▸ **TASK PROMPT**
Produce an exact transcript of all the records.

▸ **DATA FOR THIS EXERCISE**
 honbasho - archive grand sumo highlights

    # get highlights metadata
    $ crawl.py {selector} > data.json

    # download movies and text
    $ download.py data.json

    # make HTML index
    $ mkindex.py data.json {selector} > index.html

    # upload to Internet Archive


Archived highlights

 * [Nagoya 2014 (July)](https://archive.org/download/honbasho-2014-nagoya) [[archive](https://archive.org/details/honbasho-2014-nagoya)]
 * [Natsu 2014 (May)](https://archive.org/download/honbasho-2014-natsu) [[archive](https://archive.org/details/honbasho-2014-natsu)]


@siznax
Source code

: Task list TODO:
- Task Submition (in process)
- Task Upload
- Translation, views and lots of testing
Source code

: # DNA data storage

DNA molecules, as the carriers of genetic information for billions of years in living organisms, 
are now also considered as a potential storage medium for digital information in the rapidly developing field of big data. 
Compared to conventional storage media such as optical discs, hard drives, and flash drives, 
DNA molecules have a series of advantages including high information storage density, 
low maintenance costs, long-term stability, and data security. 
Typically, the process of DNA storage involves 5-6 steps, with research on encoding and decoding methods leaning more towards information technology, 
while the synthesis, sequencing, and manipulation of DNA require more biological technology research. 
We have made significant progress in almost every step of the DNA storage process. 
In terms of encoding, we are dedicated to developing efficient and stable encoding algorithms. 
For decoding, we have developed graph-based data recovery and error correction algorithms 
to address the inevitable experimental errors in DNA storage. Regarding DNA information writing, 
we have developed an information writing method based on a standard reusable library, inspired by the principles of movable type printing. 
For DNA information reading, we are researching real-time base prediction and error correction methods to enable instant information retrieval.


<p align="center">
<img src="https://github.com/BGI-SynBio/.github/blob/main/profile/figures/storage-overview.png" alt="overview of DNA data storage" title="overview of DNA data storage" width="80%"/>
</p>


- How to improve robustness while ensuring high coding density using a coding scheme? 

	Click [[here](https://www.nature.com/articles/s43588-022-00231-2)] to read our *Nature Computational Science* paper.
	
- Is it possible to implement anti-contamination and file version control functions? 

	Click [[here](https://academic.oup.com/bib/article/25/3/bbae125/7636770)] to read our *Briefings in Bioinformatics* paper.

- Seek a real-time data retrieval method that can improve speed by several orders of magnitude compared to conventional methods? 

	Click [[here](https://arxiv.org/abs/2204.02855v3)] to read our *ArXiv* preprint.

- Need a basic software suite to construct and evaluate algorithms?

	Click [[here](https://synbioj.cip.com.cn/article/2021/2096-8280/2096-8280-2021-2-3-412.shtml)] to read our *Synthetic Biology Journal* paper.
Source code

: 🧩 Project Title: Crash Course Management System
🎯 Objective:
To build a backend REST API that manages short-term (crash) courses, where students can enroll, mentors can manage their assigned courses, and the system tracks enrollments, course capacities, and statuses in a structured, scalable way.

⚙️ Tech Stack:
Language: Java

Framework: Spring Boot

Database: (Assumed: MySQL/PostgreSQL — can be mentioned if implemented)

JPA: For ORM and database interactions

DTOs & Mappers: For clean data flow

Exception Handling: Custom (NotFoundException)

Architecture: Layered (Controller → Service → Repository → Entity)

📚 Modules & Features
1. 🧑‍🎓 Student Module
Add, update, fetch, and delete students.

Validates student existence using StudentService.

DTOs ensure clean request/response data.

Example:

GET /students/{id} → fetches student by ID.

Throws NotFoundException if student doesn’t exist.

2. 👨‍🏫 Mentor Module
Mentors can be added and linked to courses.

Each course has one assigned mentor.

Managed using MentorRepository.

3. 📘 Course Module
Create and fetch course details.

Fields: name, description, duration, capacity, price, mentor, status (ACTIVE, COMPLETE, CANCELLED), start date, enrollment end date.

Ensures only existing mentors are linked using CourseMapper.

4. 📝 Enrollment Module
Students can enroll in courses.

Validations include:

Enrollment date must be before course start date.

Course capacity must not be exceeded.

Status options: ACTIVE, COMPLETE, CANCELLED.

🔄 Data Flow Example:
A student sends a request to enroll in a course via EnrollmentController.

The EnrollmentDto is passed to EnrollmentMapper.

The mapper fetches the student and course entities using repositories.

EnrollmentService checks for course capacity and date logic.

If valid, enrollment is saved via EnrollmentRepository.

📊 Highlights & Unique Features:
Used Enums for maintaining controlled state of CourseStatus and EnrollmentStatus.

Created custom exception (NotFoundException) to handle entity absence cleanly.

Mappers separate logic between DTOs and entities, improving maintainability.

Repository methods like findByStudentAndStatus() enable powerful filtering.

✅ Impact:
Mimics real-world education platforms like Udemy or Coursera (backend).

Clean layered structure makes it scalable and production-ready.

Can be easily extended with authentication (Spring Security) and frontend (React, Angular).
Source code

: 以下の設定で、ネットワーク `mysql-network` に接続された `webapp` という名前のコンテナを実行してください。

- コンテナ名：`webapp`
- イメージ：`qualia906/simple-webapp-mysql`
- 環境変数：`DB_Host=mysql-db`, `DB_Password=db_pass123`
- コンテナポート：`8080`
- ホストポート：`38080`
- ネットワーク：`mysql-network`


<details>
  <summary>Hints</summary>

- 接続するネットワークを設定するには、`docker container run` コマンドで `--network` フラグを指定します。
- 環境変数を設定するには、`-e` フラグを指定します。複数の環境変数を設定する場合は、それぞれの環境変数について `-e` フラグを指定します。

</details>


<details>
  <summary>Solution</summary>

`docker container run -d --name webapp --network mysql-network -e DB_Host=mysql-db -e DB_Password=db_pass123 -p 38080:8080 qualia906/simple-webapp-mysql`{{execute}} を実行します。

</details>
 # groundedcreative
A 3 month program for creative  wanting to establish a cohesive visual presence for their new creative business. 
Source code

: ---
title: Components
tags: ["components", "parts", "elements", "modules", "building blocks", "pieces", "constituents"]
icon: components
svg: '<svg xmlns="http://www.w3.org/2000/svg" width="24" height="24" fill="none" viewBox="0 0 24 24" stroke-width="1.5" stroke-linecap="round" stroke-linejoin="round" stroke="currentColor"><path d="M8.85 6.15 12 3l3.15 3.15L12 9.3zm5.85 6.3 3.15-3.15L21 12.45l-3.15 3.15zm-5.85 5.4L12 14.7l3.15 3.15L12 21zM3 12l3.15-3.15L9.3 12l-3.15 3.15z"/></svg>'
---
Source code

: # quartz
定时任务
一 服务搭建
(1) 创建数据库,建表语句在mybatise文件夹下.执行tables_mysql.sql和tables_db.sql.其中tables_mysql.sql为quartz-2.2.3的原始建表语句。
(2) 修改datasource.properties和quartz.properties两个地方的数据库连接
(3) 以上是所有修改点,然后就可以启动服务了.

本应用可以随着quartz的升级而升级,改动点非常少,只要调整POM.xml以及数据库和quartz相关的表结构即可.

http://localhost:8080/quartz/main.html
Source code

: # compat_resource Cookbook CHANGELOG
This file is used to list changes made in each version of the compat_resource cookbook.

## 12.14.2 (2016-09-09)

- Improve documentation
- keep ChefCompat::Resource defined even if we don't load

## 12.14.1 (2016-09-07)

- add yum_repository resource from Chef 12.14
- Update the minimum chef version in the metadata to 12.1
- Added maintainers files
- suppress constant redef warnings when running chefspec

▸ **SOLVED PROBLEM**
 honbasho - archive grand sumo highlights

    # get highlights metadata
    $ crawl.py {selector} > data.json

    # download movies and text
    $ download.py data.json

    # make HTML index
    $ mkindex.py data.json {selector} > index.html

    # upload to Internet Archive


Archived highlights

 * [Nagoya 2014 (July)](https://archive.org/download/honbasho-2014-nagoya) [[archive](https://archive.org/details/honbasho-2014-nagoya)]
 * [Natsu 2014 (May)](https://archive.org/download/honbasho-2014-natsu) [[archive](https://archive.org/details/honbasho-2014-natsu)]


@siznax
Source code

: Task list TODO:
- Task Submition (in process)
- Task Upload
- Translation, views and lots of testing
Source code

: # DNA data storage

DNA molecules, as the carriers of genetic information for billions of years in living organisms, 
are now also considered as a potential storage medium for digital information in the rapidly developing field of big data. 
Compared to conventional storage media such as optical discs, hard drives, and flash drives, 
DNA molecules have a series of advantages including high information storage density, 
low maintenance costs, long-term stability, and data security. 
Typically, the process of DNA storage involves 5-6 steps, with research on encoding and decoding methods leaning more towards information technology, 
while the synthesis, sequencing, and manipulation of DNA require more biological technology research. 
We have made significant progress in almost every step of the DNA storage process. 
In terms of encoding, we are dedicated to developing efficient and stable encoding algorithms. 
For decoding, we have developed graph-based data recovery and error correction algorithms 
to address the inevitable experimental errors in DNA storage. Regarding DNA information writing, 
we have developed an information writing method based on a standard reusable library, inspired by the principles of movable type printing. 
For DNA information reading, we are researching real-time base prediction and error correction methods to enable instant information retrieval.


<p align="center">
<img src="https://github.com/BGI-SynBio/.github/blob/main/profile/figures/storage-overview.png" alt="overview of DNA data storage" title="overview of DNA data storage" width="80%"/>
</p>


- How to improve robustness while ensuring high coding density using a coding scheme? 

	Click [[here](https://www.nature.com/articles/s43588-022-00231-2)] to read our *Nature Computational Science* paper.
	
- Is it possible to implement anti-contamination and file version control functions? 

	Click [[here](https://academic.oup.com/bib/article/25/3/bbae125/7636770)] to read our *Briefings in Bioinformatics* paper.

- Seek a real-time data retrieval method that can improve speed by several orders of magnitude compared to conventional methods? 

	Click [[here](https://arxiv.org/abs/2204.02855v3)] to read our *ArXiv* preprint.

- Need a basic software suite to construct and evaluate algorithms?

	Click [[here](https://synbioj.cip.com.cn/article/2021/2096-8280/2096-8280-2021-2-3-412.shtml)] to read our *Synthetic Biology Journal* paper.
Source code

: 🧩 Project Title: Crash Course Management System
🎯 Objective:
To build a backend REST API that manages short-term (crash) courses, where students can enroll, mentors can manage their assigned courses, and the system tracks enrollments, course capacities, and statuses in a structured, scalable way.

⚙️ Tech Stack:
Language: Java

Framework: Spring Boot

Database: (Assumed: MySQL/PostgreSQL — can be mentioned if implemented)

JPA: For ORM and database interactions

DTOs & Mappers: For clean data flow

Exception Handling: Custom (NotFoundException)

Architecture: Layered (Controller → Service → Repository → Entity)

📚 Modules & Features
1. 🧑‍🎓 Student Module
Add, update, fetch, and delete students.

Validates student existence using StudentService.

DTOs ensure clean request/response data.

Example:

GET /students/{id} → fetches student by ID.

Throws NotFoundException if student doesn’t exist.

2. 👨‍🏫 Mentor Module
Mentors can be added and linked to courses.

Each course has one assigned mentor.

Managed using MentorRepository.

3. 📘 Course Module
Create and fetch course details.

Fields: name, description, duration, capacity, price, mentor, status (ACTIVE, COMPLETE, CANCELLED), start date, enrollment end date.

Ensures only existing mentors are linked using CourseMapper.

4. 📝 Enrollment Module
Students can enroll in courses.

Validations include:

Enrollment date must be before course start date.

Course capacity must not be exceeded.

Status options: ACTIVE, COMPLETE, CANCELLED.

🔄 Data Flow Example:
A student sends a request to enroll in a course via EnrollmentController.

The EnrollmentDto is passed to EnrollmentMapper.

The mapper fetches the student and course entities using repositories.

EnrollmentService checks for course capacity and date logic.

If valid, enrollment is saved via EnrollmentRepository.

📊 Highlights & Unique Features:
Used Enums for maintaining controlled state of CourseStatus and EnrollmentStatus.

Created custom exception (NotFoundException) to handle entity absence cleanly.

Mappers separate logic between DTOs and entities, improving maintainability.

Repository methods like findByStudentAndStatus() enable powerful filtering.

✅ Impact:
Mimics real-world education platforms like Udemy or Coursera (backend).

Clean layered structure makes it scalable and production-ready.

Can be easily extended with authentication (Spring Security) and frontend (React, Angular).
Source code

: 以下の設定で、ネットワーク `mysql-network` に接続された `webapp` という名前のコンテナを実行してください。

- コンテナ名：`webapp`
- イメージ：`qualia906/simple-webapp-mysql`
- 環境変数：`DB_Host=mysql-db`, `DB_Password=db_pass123`
- コンテナポート：`8080`
- ホストポート：`38080`
- ネットワーク：`mysql-network`


<details>
  <summary>Hints</summary>

- 接続するネットワークを設定するには、`docker container run` コマンドで `--network` フラグを指定します。
- 環境変数を設定するには、`-e` フラグを指定します。複数の環境変数を設定する場合は、それぞれの環境変数について `-e` フラグを指定します。

</details>


<details>
  <summary>Solution</summary>

`docker container run -d --name webapp --network mysql-network -e DB_Host=mysql-db -e DB_Password=db_pass123 -p 38080:8080 qualia906/simple-webapp-mysql`{{execute}} を実行します。

</details>
 # groundedcreative
A 3 month program for creative  wanting to establish a cohesive visual presence for their new creative business. 
Source code

: ---
title: Components
tags: ["components", "parts", "elements", "modules", "building blocks", "pieces", "constituents"]
icon: components
svg: '<svg xmlns="http://www.w3.org/2000/svg" width="24" height="24" fill="none" viewBox="0 0 24 24" stroke-width="1.5" stroke-linecap="round" stroke-linejoin="round" stroke="currentColor"><path d="M8.85 6.15 12 3l3.15 3.15L12 9.3zm5.85 6.3 3.15-3.15L21 12.45l-3.15 3.15zm-5.85 5.4L12 14.7l3.15 3.15L12 21zM3 12l3.15-3.15L9.3 12l-3.15 3.15z"/></svg>'
---
Source code

: # quartz
定时任务
一 服务搭建
(1) 创建数据库,建表语句在mybatise文件夹下.执行tables_mysql.sql和tables_db.sql.其中tables_mysql.sql为quartz-2.2.3的原始建表语句。
(2) 修改datasource.properties和quartz.properties两个地方的数据库连接
(3) 以上是所有修改点,然后就可以启动服务了.

本应用可以随着quartz的升级而升级,改动点非常少,只要调整POM.xml以及数据库和quartz相关的表结构即可.

http://localhost:8080/quartz/main.html
Source code

: # compat_resource Cookbook CHANGELOG
This file is used to list changes made in each version of the compat_resource cookbook.

## 12.14.2 (2016-09-09)

- Improve documentation
- keep ChefCompat::Resource defined even if we don't load

## 12.14.1 (2016-09-07)

- add yum_repository resource from Chef 12.14
- Update the minimum chef version in the metadata to 12.1
- Added maintainers files
- suppress constant redef warnings when running chefspec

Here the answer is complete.